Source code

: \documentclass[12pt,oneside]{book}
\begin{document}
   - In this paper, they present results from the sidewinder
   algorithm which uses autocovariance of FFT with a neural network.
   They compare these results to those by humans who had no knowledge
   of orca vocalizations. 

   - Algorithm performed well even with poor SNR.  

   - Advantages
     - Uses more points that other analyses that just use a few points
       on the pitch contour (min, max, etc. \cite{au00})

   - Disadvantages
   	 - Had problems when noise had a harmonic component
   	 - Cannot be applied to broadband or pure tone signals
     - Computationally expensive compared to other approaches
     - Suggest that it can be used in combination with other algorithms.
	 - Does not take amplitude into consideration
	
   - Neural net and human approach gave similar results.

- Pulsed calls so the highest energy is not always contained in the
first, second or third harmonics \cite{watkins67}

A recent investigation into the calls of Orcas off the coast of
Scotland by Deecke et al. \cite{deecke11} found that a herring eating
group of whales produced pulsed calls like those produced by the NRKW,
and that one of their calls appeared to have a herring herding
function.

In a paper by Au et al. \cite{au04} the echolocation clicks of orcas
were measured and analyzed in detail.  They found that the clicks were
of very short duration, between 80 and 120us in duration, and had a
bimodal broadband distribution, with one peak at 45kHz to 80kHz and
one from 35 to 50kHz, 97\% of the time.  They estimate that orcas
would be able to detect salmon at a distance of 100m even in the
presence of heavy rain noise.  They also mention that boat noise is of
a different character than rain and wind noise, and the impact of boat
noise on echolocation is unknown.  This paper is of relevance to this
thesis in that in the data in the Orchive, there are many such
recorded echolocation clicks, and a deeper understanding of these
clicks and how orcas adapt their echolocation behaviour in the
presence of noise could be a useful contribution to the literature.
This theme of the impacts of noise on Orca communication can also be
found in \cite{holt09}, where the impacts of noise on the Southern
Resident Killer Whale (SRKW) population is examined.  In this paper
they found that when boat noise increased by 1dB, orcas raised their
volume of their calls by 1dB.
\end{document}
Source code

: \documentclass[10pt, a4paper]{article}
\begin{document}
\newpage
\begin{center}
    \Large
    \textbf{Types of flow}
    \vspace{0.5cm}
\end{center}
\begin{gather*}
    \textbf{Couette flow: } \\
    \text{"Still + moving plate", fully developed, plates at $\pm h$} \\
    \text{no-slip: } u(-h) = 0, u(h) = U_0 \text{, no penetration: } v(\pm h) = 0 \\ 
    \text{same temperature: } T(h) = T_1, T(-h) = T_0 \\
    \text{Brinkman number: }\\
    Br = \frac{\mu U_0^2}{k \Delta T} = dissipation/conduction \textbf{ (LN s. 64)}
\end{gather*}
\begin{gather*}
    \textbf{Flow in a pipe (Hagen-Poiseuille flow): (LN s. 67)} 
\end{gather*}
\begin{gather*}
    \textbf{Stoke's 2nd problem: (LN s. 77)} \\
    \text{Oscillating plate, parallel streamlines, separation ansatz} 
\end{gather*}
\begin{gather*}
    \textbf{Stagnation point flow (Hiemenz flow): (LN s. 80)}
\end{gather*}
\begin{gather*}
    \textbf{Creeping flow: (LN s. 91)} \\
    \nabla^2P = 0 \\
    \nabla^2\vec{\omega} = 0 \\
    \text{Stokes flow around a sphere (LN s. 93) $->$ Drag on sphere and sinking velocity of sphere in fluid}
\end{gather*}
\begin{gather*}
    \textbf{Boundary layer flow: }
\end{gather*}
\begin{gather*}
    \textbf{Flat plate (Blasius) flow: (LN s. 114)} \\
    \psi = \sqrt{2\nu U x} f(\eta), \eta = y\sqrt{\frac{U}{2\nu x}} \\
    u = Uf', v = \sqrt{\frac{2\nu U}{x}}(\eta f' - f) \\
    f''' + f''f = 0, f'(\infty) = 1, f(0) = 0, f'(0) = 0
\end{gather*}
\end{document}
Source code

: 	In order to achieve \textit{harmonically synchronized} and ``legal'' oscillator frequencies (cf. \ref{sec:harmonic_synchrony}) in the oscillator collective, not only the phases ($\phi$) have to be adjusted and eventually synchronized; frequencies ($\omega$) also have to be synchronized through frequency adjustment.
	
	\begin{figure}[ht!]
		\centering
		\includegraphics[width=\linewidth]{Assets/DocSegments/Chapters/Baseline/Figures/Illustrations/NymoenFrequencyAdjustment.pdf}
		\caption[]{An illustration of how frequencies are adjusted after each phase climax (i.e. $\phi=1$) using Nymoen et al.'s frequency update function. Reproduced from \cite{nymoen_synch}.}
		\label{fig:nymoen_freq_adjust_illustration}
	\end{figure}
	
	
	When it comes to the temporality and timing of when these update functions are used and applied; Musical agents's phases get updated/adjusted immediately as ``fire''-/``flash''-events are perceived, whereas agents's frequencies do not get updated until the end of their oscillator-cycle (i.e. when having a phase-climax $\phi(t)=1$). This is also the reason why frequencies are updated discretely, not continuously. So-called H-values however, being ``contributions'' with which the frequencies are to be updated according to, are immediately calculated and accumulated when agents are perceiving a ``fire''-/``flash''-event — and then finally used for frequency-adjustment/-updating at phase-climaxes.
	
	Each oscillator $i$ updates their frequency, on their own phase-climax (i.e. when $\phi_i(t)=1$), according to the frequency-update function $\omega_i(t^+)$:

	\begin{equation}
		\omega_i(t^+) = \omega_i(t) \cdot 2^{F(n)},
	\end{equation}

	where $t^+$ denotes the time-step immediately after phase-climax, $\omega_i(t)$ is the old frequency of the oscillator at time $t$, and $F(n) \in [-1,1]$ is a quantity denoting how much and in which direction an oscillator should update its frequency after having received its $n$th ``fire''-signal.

━━━━━━

TO DO —
Through the line that holds "- Advantages", repeat the material above exactly, starting at its first line.

EXERCISE ANSWER —
Source code

: \documentclass[12pt,oneside]{book}
\begin{document}
   - In this paper, they present results from the sidewinder
   algorithm which uses autocovariance of FFT with a neural network.
   They compare these results to those by humans who had no knowledge
   of orca vocalizations. 

   - Algorithm performed well even with poor SNR.  

   - Advantages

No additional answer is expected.